Ingolstadt
Einmal unten durch

Die Kommunalbetriebe verlegen einen neuen Kanal am Hauptbahnhof - und der Zugverkehr läuft weiter

09.08.2018 | Stand 23.09.2023, 4:21 Uhr
Sabine Kaczynski
Schweres Gerät: Die Vortriebsmaschine (oben und unten links) mit zwei der vier Vortriebszylindern (gelb), die sich unter dem Hauptbahnhof durchgraben wird, ging gestern in Betrieb. Helmut Benegui (unten rechts), Bereichsleiter Wasserversorgung und Entwässerung bei den Kommunalbetrieben, präsentiert eins der Stahlbetonrohre, die für den Mischwasserkanal verwendet werden. −Foto: Fotos: Kaczynski

Ingolstadt (DK) Der alte Mischwasserkanal aus den 1920er Jahren, der unter den Gleisen des Hauptbahnhofs verläuft, hat ausgedient - ein neuer muss her. 1,4 Meter Durchmesser wird er haben und auf 220 Metern quer von der Martin-Hemm-Straße auf Ringseer Seite bis zum Parkhaus in der Elisabethstraße verlaufen, und zwar knapp drei Meter unterhalb der Schienen. Gestern begannen die Bauarbeiten.
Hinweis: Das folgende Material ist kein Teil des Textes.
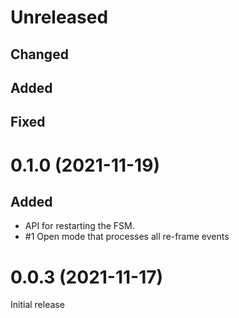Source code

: # Unreleased

## Changed

## Added

## Fixed

# 0.1.0 (2021-11-19)

## Added
- API for restarting the FSM.
- #1 Open mode that processes all re-frame events


# 0.0.3 (2021-11-17)

Initial release
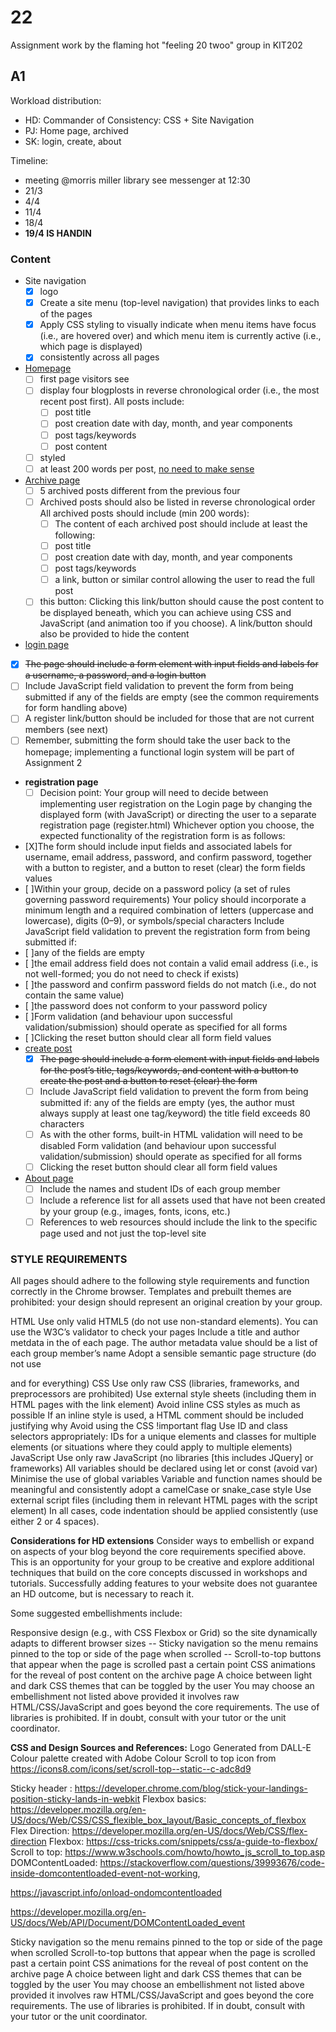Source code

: # 22
Assignment work by the flaming hot "feeling 20 twoo" group in KIT202

## A1
Workload distribution:

- HD: Commander of Consistency: CSS + Site Navigation
- PJ: Home page, archived
- SK: login, create, about

Timeline:

- meeting @morris miller library see messenger at 12:30
- 21/3
- 4/4
- 11/4
- 18/4
- **19/4 IS HANDIN**

### Content
- Site navigation
  - [x] logo
  - [x] Create a site menu (top-level navigation) that provides links to each of the pages
  - [x] Apply CSS styling to visually indicate when menu items have focus (i.e., are hovered over) and which menu item is currently active (i.e., which page is displayed)
  - [x] consistently across all pages

- [Homepage](index.html)
  - [ ] first page visitors see
  - [ ] display four blogplosts  in reverse chronological order (i.e., the most recent post first).
    All posts include:
    - [ ] post title
    - [ ] post creation date with day, month, and year components
    - [ ] post tags/keywords
    - [ ] post content
  - [ ] styled
  - [ ] at least 200 words per post, [no need to make sense](https://loremipsum.io)
- [Archive page](archive.html)
  - [ ] 5 archived posts different from the previous four
  - [ ] Archived posts should also be listed in reverse chronological order
    All archived posts should include (min 200 words):
    - [ ] The content of each archived post should include at least the following:
    - [ ] post title
    - [ ] post creation date with day, month, and year components
    - [ ] post tags/keywords
    - [ ] a link, button or similar control allowing the user to read the full post
  - [ ] this button: Clicking this link/button should cause the post content to be displayed beneath, which you can achieve using CSS and JavaScript (and animation too if you choose). A link/button should also be provided to hide the content
 - [login page](login.html)
  - [X] ~~The page should include a form element with input fields and labels for a username, a password, and a login button~~
  - [ ] Include JavaScript field validation to prevent the form from being submitted if any of the fields are empty (see the common requirements for form handling above)
  - [ ] A register link/button should be included for those that are not current members (see next)
  - [ ] Remember, submitting the form should take the user back to the homepage; implementing a functional login system will be part of Assignment 2
- **registration page**
  - [ ]  Decision point: Your group will need to decide between implementing user registration on the Login page by changing the displayed form (with JavaScript) or directing the user to a separate registration page (register.html)
Whichever option you choose, the expected functionality of the registration form is as follows:
- [X]The form should include input fields and associated labels for username, email address, password, and confirm password, together with a button to register, and a button to reset (clear) the form fields values
- [ ]Within your group, decide on a password policy (a set of rules governing password requirements)
Your policy should incorporate a minimum length and a required combination of letters (uppercase and lowercase), digits (0–9), or symbols/special characters
Include JavaScript field validation to prevent the registration form from being submitted if:
- [ ]any of the fields are empty
- [ ]the email address field does not contain a valid email address (i.e., is not well-formed; you do not need to check if exists)
- [ ]the password and confirm password fields do not match (i.e., do not contain the same value)
- [ ]the password does not conform to your password policy
- [ ]Form validation (and behaviour upon successful validation/submission) should operate as specified for all forms
- [ ]Clicking the reset button should clear all form field values
- [create post](create.html)
  - [X]  ~~The page should include a form element with input fields and labels for the post’s title, tags/keywords, and content with a button to create the post and a button to reset (clear) the form~~
  - [ ]  Include JavaScript field validation to prevent the form from being submitted if:
any of the fields are empty (yes, the author must always supply at least one tag/keyword)
the title field exceeds 80 characters
  - [ ] As with the other forms, built-in HTML validation will need to be disabled Form validation (and behaviour upon successful validation/submission) should operate as specified for all forms
  - [ ] Clicking the reset button should clear all form field values
- [About page](about.html)
  - [ ] Include the names and student IDs of each group member
  - [ ] Include a reference list for all assets used that have not been created by your group (e.g., images, fonts, icons, etc.)
  - [ ] References to web resources should include the link to the specific page used and not just the top-level site
 
### STYLE REQUIREMENTS
All pages should adhere to the following style requirements and function correctly in the Chrome browser.  Templates and prebuilt themes are prohibited: your design should represent an original creation by your group.

HTML
Use only valid HTML5 (do not use non-standard elements). You can use the W3C’s validator to check your pages
Include a title and author metdata in the <head> of each page. The author metadata value should be a list of each group member’s name
Adopt a sensible semantic page structure (do not use <div> and <span> for everything)
CSS
Use only raw CSS (libraries, frameworks, and preprocessors are prohibited)
Use external style sheets (including them in HTML pages with the link element)
Avoid inline CSS styles as much as possible
If an inline style is used, a HTML comment should be included justifying why
Avoid using the CSS !important flag
Use ID and class selectors appropriately: IDs for a unique elements and classes for multiple elements (or situations where they could apply to multiple elements)
JavaScript
Use only raw JavaScript (no libraries [this includes JQuery] or frameworks)
All variables should be declared using let or const (avoid var)
Minimise the use of global variables
Variable and function names should be meaningful and consistently adopt a camelCase or snake_case style
Use external script files (including them in relevant HTML pages with the script element)
In all cases, code indentation should be applied consistently (use either 2 or 4 spaces).
 
**Considerations for HD extensions**
Consider ways to embellish or expand on aspects of your blog beyond the core requirements specified above. This is an opportunity for your group to be creative and explore additional techniques that build on the core concepts discussed in workshops and tutorials. Successfully adding features to your website does not guarantee an HD outcome, but is necessary to reach it.

Some suggested embellishments include:

Responsive design (e.g., with CSS Flexbox or Grid) so the site dynamically adapts to different browser sizes
-- Sticky navigation so the menu remains pinned to the top or side of the page when scrolled
-- Scroll-to-top buttons that appear when the page is scrolled past a certain point
CSS animations for the reveal of post content on the archive page
A choice between light and dark CSS themes that can be toggled by the user
You may choose an embellishment not listed above provided it involves raw HTML/CSS/JavaScript and goes beyond the core requirements. The use of libraries is prohibited. If in doubt, consult with your tutor or the unit coordinator.


**CSS and Design Sources and References:**
Logo Generated from DALL-E 
Colour palette created with Adobe Colour
Scroll to top icon from https://icons8.com/icons/set/scroll-top--static--c-adc8d9


Sticky header : https://developer.chrome.com/blog/stick-your-landings-position-sticky-lands-in-webkit
Flexbox basics: https://developer.mozilla.org/en-US/docs/Web/CSS/CSS_flexible_box_layout/Basic_concepts_of_flexbox
Flex Direction: https://developer.mozilla.org/en-US/docs/Web/CSS/flex-direction
Flexbox: https://css-tricks.com/snippets/css/a-guide-to-flexbox/
Scroll to top: https://www.w3schools.com/howto/howto_js_scroll_to_top.asp
DOMContentLoaded: https://stackoverflow.com/questions/39993676/code-inside-domcontentloaded-event-not-working, 

https://javascript.info/onload-ondomcontentloaded


https://developer.mozilla.org/en-US/docs/Web/API/Document/DOMContentLoaded_event

Sticky navigation so the menu remains pinned to the top or side of the page when scrolled
Scroll-to-top buttons that appear when the page is scrolled past a certain point
CSS animations for the reveal of post content on the archive page
A choice between light and dark CSS themes that can be toggled by the user
You may choose an embellishment not listed above provided it involves raw HTML/CSS/JavaScript and goes beyond the core requirements. The use of libraries is prohibited. If in doubt, consult with your tutor or the unit coordinator.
Die Kommunalbetriebe verwenden für den Kanalneubau in Ingolstadt erstmals eine bemannte offene Vortriebsmaschine, damit der Bahnverkehr während der Baumaßnahme weitestgehend weiterlaufen kann. "Innerhalb von zwei Wochen wollen wir uns unter den Gleisen durchgraben und den Kanal auf dieser Strecke fertigstellen", erklärt Marcus Plank von den Ingolstädter Kommunalbetrieben, der Bauleiter des Projekts ist.

Man hat sich in erster Linie für diese Variante entschieden, weil das Gebiet um den Hauptbahnhof "kampfmittelverdächtig" ist. Auch wenn im Vorfeld durch Messungen ein Bombenfund aus dem Zweiten Weltkrieg nahezu ausgeschlossen werden konnte, besteht dennoch die Gefahr, dass ein unbemanntes und geschlossenes Gerät durch Betonbrocken oder Holzstämme, die unter den Schienen liegen könnten, beschädigt wird und dann mit großem Aufwand geborgen werden muss. "Dieses Szenario wollten wir unbedingt vermeiden. Daher ist es wichtig, dass der Maschinenführer sehen kann, wo gegraben wird, um gegebenenfalls reagieren zu können", meint der Bauleiter. 24 Stunden am Tag wird die Maschine daher ab heute besetzt sein und sich unter dem Bahnhof durchgraben. Die Funktionsweise der Vortriebsmaschine ist dabei beeindruckend: Vier Vortriebszylinder üben je 350 Tonnen Druck auf einen Ring aus, der die riesige Maschine dann nach vorne drückt. Der Baggerarm, der an der Front des Geräts angebracht ist, gräbt den Abraum weg, der über Förderbänder aus dem zukünftigen Kanal abtransportiert wird. So kann sich die Maschine immer weiter vorwärts arbeiten. Immer, wenn sie vier Meter zurückgelegt hat, werden in einem nächsten Schritt dann in dem entstandenen Raum die gewaltigen Rohre - erneut mit Hilfe der Vortriebszylinder - verlegt: Vier Meter Länge, acht Tonnen Gewicht und 1,4 Meter Durchmesser hat so ein Stahlbetonrohr, das dann in das ausgeschnittene Loch passt. Der Ringspalt, der zwischen Schneide und Rohr entsteht, wird zur Festigung zwischen Kanal und Lockergestein und auch zur Schmierung mit einer Bentonitsuspension ausgefüllt. Sukzessive werden die Rohre nun aneinandergefügt und der neue Mischwasserkanal entsteht.

"Während der kompletten Bauphase laufen umfangreiche Gleisvermessungen, die Schienen werden also ständig überwacht. Setzungen oder irgendwelche Bewegungen werden daher sofort registriert. Entsteht eine kritische Situation, können wir dann direkt eingreifen", betont der Bauleiter. "Das war auch eine Vorgabe der Bahn." Die Sicherheit für die Reisenden ist also gewährleistet - und das ist auch gut so, denn der Bahnverkehr wird während der Kanalbauarbeiten durchgehend weiterlaufen. Lediglich die Gleise, unter denen gerade direkt gearbeitet wird, werden gesperrt. "Wir arbeiten hier eng mit der Bahn zusammen und stimmen uns ständig ab", versichert Bauleiter Marcus Plank.